Optimized Algorithm Of Discovering Functional Dependencies With Degrees Of Satisfaction Based On Attribute Pre-Scanning Operation
Qiang Wei,Guoqing Chen,Xiaocang Zhou
DOI: https://doi.org/10.1007/978-3-540-70812-4_24
2008-01-01
Abstract:Functional dependency (FD) is an important type of semantic knowledge reflecting integrity constraints in databases. Traditionally, FDs are proposed by managers or domain experts, which is regarded as a logic-driven method. FD has nowadays attracted an increasing amount of research attention in data mining and many efforts have been made to discover FDs in large-scale databases automatically. In mining FDs, two major problems exist. First, imprecise or noisy data may often exist in massive databases which will lead to missing precise FDs. Second, how to efficiently discover the so-called minimal set of FDs is still a hot issue. In order to tolerate partial truth due to imprecise or incomplete data, or due to a very tiny insignificance of tuple differences in a huge volume of data, the notion of functional dependency with degree of satisfaction, denoted as (FD)(d), has been proposed in [32], along with Armstrong-like properties and the concept of minimal set.
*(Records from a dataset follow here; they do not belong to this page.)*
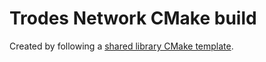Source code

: # Trodes Network CMake build

Created by following a [shared library CMake template](https://github.com/robotology/how-to-export-cpp-library).
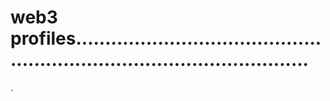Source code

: # web3 profiles.............................................................................................
.
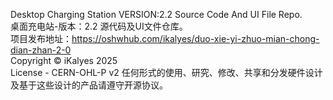 Desktop Charging Station VERSION:2.2 Source Code And UI File Repo.  
桌面充电站-版本：2.2 源代码及UI文件仓库。  
项目发布地址：https://oshwhub.com/ikalyes/duo-xie-yi-zhuo-mian-chong-dian-zhan-2-0  
Copyright ©️ iKalyes 2025  
License - CERN-OHL-P v2
任何形式的使用、研究、修改、共享和分发硬件设计及基于这些设计的产品请遵守开源协议。	




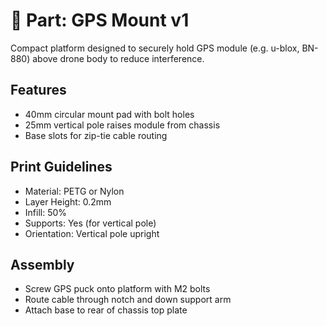 # 📍 Part: GPS Mount v1

Compact platform designed to securely hold GPS module (e.g. u-blox, BN-880) above drone body to reduce interference.

## Features

- 40mm circular mount pad with bolt holes
- 25mm vertical pole raises module from chassis
- Base slots for zip-tie cable routing

## Print Guidelines

- Material: PETG or Nylon
- Layer Height: 0.2mm
- Infill: 50%
- Supports: Yes (for vertical pole)
- Orientation: Vertical pole upright

## Assembly

- Screw GPS puck onto platform with M2 bolts
- Route cable through notch and down support arm
- Attach base to rear of chassis top plate
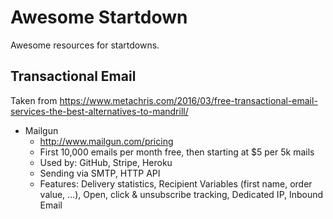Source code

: Awesome Startdown
=================

Awesome resources for startdowns.

Transactional Email
-------------------
Taken from https://www.metachris.com/2016/03/free-transactional-email-services-the-best-alternatives-to-mandrill/
- Mailgun
  - http://www.mailgun.com/pricing
  - First 10,000 emails per month free, then starting at $5 per 5k mails
  - Used by: GitHub, Stripe, Heroku
  - Sending via SMTP, HTTP API
  - Features: Delivery statistics, Recipient Variables (first name, order value, …), Open, click & unsubscribe tracking, Dedicated IP, Inbound Email
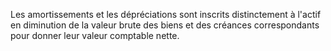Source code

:Les amortissements et les dépréciations sont inscrits distinctement à l'actif en diminution de la valeur brute des
biens et des créances correspondants pour donner leur valeur comptable nette.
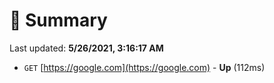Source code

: # 📖 Summary
Last updated: **5/26/2021, 3:16:17 AM**

- `GET` [https://google.com](https://google.com) - **Up** (112ms)
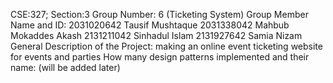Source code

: 
CSE:327; Section:3
Group Number: 6 (Ticketing System)
Group Member Name and ID:
2031020642	Tausif Mushtaque
2031338042	Mahbub Mokaddes Akash
2131211042	Sinhadul Islam
2131927642	Samia Nizam
General Description of the Project: making an online event ticketing website for events and parties
How many design patterns implemented and their name: (will be added later)
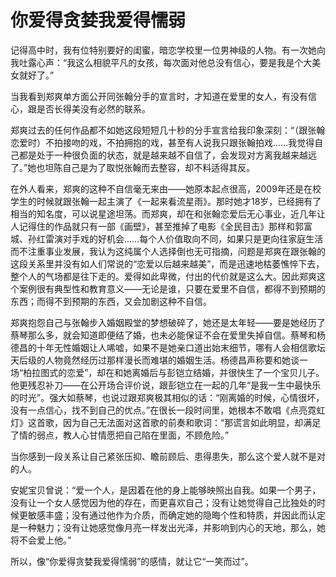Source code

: # 你爱得贪婪我爱得懦弱

记得高中时，我有位特别要好的闺蜜，暗恋学校里一位男神级的人物。有一次她向我吐露心声：“我这么相貌平凡的女孩，每次面对他总没有信心，要是我是个大美女就好了。” 

当我看到郑爽单方面公开同张翰分手的宣言时，才知道在爱里的女人，有没有信心，跟是否长得美没有必然的联系。 

郑爽过去的任何作品都不如她这段短短几十秒的分手宣言给我印象深刻：“（跟张翰恋爱时）不拍接吻的戏，不拍拥抱的戏，甚至有人说我只跟张翰拍戏……我觉得自己都是处于一种很负面的状态，就是越来越不自信了，会发现对方离我越来越远了。”她也坦陈自己是为了取悦张翰而去整容，却不料适得其反。 

在外人看来，郑爽的这种不自信毫无来由——她原本起点很高，2009年还是在校学生的时候就跟张翰一起主演了《一起来看流星雨》。那时她才18岁，已经拥有了相当的知名度，可以说星途坦荡。而郑爽，却在和张翰恋爱后无心事业，近几年让人记得住的作品就只有一部《画壁》，甚至推掉了电影《全民目击》那样和郭富城、孙红雷演对手戏的好机会……每个人价值取向不同，如果只是更向往家庭生活而不注重事业发展，我认为这纯属个人选择倒也无可指摘，问题是郑爽在跟张翰的这段关系里并没有如人们常说的“恋爱以后越来越美”，而是迅速地枯萎憔悴下去，整个人的气场都是往下走的。爱得如此卑微，付出的代价就是这么大。因此郑爽这个案例很有典型性和教育意义——无论是谁，只要在爱里不自信，都得不到预期的东西；而得不到预期的东西，又会加剧这种不自信。 

郑爽抱怨自己与张翰步入婚姻殿堂的梦想破碎了，她还是太年轻——要是她经历了蔡琴那么多，就会知道即便结了婚，也未必能保证不会在爱里失掉自信。蔡琴和杨德昌的十年无性婚姻让人唏嘘，如果不是她亲口道出始末细节，哪有人会相信歌坛天后级的人物竟然经历过那样漫长而难堪的婚姻生活。杨德昌声称要和她谈一场“柏拉图式的恋爱”，却在和她离婚后与彭铠立结婚，并很快生了一个宝贝儿子。他更残忍补刀——在公开场合评价说，跟彭铠立在一起的几年“是我一生中最快乐的时光”。强大如蔡琴，也说过跟郑爽极其相似的话：“刚离婚的时候，心情很坏，没有一点信心，找不到自己的优点。”在很长一段时间里，她根本不敢唱《点亮霓虹灯》这首歌，因为自己无法面对这首歌的前奏和歌词：“那谎言如此明显，却满足了情的弱点，教人心甘情愿把自己陷在里面，不顾危险。” 

当你感到一段关系让自己紧张压抑、瞻前顾后、患得患失，那么这个爱人就不是对的人。 

安妮宝贝曾说：“爱一个人，是因着在他的身上能够映照出自我。如果一个男子，没有让一个女人感觉因为他的存在，而更喜欢自己；没有让她觉得自己比独处的时候更敏感丰盛；没有通过他作为介质，而确定她的隐晦个性和特质，并因此而认定是一种魅力；没有让她感觉像月亮一样发出光泽，并影响到内心的天地，那么，她将不会爱上他。” 

所以，像“你爱得贪婪我爱得懦弱”的感情，就让它“一笑而过”。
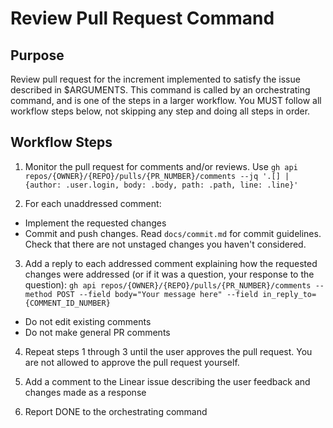 # Review Pull Request Command

## Purpose

Review pull request for the increment implemented to satisfy the issue described in $ARGUMENTS.
This command is called by an orchestrating command, and is one of the steps in a larger workflow.
You MUST follow all workflow steps below, not skipping any step and doing all steps in order.

## Workflow Steps

1. Monitor the pull request for comments and/or reviews. Use `gh api repos/{OWNER}/{REPO}/pulls/{PR_NUMBER}/comments --jq '.[] | {author: .user.login, body: .body, path: .path, line: .line}'`

2. For each unaddressed comment:
  - Implement the requested changes
  - Commit and push changes. Read `docs/commit.md` for commit guidelines. Check that there are not unstaged changes you haven't considered.

3. Add a reply to each addressed comment explaining how the requested changes were addressed (or if it was a question, your response to the question):
  `gh api repos/{OWNER}/{REPO}/pulls/{PR_NUMBER}/comments --method POST --field body="Your message here" --field in_reply_to={COMMENT_ID_NUMBER}`
  - Do not edit existing comments
  - Do not make general PR comments

4. Repeat steps 1 through 3 until the user approves the pull request. You are not allowed to approve the pull request yourself.

5. Add a comment to the Linear issue describing the user feedback and changes made as a response

6. Report DONE to the orchestrating command
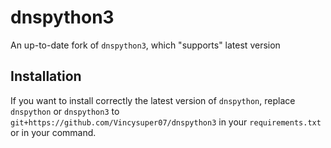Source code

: # dnspython3
An up-to-date fork of `dnspython3`, which "supports" latest version 
## Installation
If you want to install correctly the latest version of `dnspython`, replace `dnspython` or `dnspython3` to `git+https://github.com/Vincysuper07/dnspython3` in your `requirements.txt` or in your command.
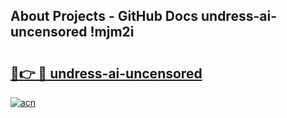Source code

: ## About Projects - GitHub Docs undress-ai-uncensored !mjm2i

# <h2><a href="https://andorid.site?title=undress-ai-uncensored&ref=13PRO">🔗👉 🔴 undress-ai-uncensored</a></h2>

[![acn](https://github.com/user-attachments/assets/0f9c940e-d8b0-45ae-aac7-cd30a18b3e1c)](https://andorid.site?title=undress-ai-uncensored&ref=13PRO)


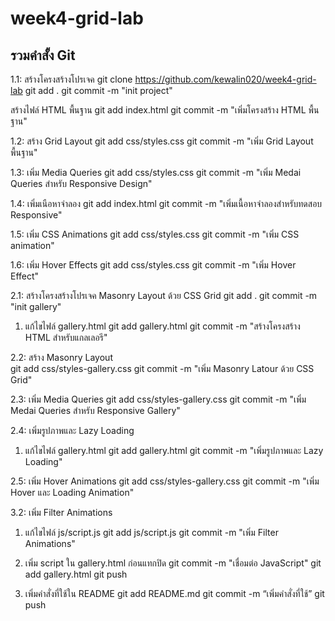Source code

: # week4-grid-lab
## รวมคำสั้ง Git
1.1: สร้างโครงสร้างโปรเจค
	git clone https://github.com/kewalin020/week4-grid-lab
	git add .
	git commit -m "init project"

สร้างไฟล์ HTML พื้นฐาน
	git add index.html
	git commit -m "เพิ่มโครงสร้าง HTML พื้นฐาน"

1.2: สร้าง Grid Layout
	git add css/styles.css
	git commit -m "เพิ่ม Grid Layout พื้นฐาน" 
 
1.3: เพิ่ม Media Queries
	git add css/styles.css
	git commit -m "เพิ่ม Medai Queries สำหรับ Responsive Design"

1.4: เพิ่มเนือหาจําลอง
	git add index.html
	git commit -m "เพิ่มเนื้อหาจำลองสำหรับทดสอบ Responsive" 

1.5: เพิ่ม CSS Animations
	git add css/styles.css
	git commit -m "เพิ่ม CSS animation"

1.6: เพิ่ม Hover Effects
	git add css/styles.css
	git commit -m "เพิ่ม Hover Effect" 

2.1: สร้างโครงสร้างโปรเจค  Masonry Layout ด้วย CSS Grid
	git add .
	git commit -m "init gallery"

1. แก้ไขไฟล์ gallery.html
	git add gallery.html
	git commit -m "สร้างโครงสร้าง HTML สำหรับแกลเลอรี"

2.2: สร้าง Masonry Layout  
	git add css/styles-gallery.css
	git commit -m "เพิ่ม Masonry Latour ด้วย CSS Grid"


2.3: เพิ่ม Media Queries
	git add css/styles-gallery.css
	git commit -m "เพิ่ม Medai Queries สำหรับ Responsive Gallery" 

2.4: เพิ่มรูปภาพและ Lazy Loading
1. แก้ไขไฟล์ gallery.html
	git add gallery.html
	git commit -m "เพิ่มรูปภาพและ Lazy Loading"
	
2.5: เพิ่ม Hover Animations
	git add css/styles-gallery.css
	git commit -m "เพิ่ม Hover และ Loading Animation"

3.2: เพิ่ม Filter Animations
1. แก้ไขไฟล์ js/script.js
	git add js/script.js
	git commit -m "เพิ่ม Filter Animations"

2. เพิ่ม script ใน gallery.html ก่อนแทกปิด </body>
	git commit -m "เชื่อมต่อ JavaScript"
	git add gallery.html
    git push

4. เพิ่มคำสั่งที่ใช้ใน README
    git add README.md
    git commit -m “เพิ่มคำสั่งที่ใช้”
    git push








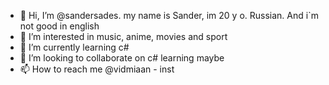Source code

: - 👋 Hi, I’m @sandersades. my name is Sander, im 20 y o. Russian. And i`m not good in english
- 👀 I’m interested in music, anime, movies and sport
- 🌱 I’m currently learning c#
- 💞️ I’m looking to collaborate on c# learning maybe
- 📫 How to reach me @vidmiaan - inst
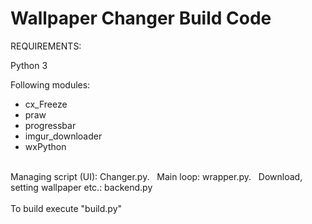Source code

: # Wallpaper Changer Build Code

REQUIREMENTS:

Python 3

Following modules:
  * cx_Freeze
  * praw
  * progressbar
  * imgur_downloader
  * wxPython
<br/>
Managing script (UI): Changer.py.  &nbsp;
Main loop: wrapper.py.  &nbsp;
Download, setting wallpaper etc.: backend.py &nbsp;
<br/>
<br/> 
To build execute "build.py"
Moreover, the efficient mining algorithm MFDD has been proposed in [29, 30, 33], by which some inference rules could be used to improve efficiency in mining process and the minimal set of satisfied (FD)(d) could be discovered. Based on the MFDD algorithm, this paper will further propose the concept of degree of diversity of attribute, which will be proved consistent to the framework of degree of satisfaction. Moreover, some important properties along with some optimization strategies will be presented. Furthermore, by measuring the degree of diversities of attributes with pre-scanning operation, quite many (FD)(d) could be determined satisfied or dissatisfied using the strategies. This process could highly save the computational consumption for further scanning databases in MFDD algorithm, which could effectively improve the efficiency of the whole mining algorithm. Furthermore, the experimental results show the optimization strategies could take significant effects to improve the computational efficiency. Finally, some concluding remarks and future works will be presented.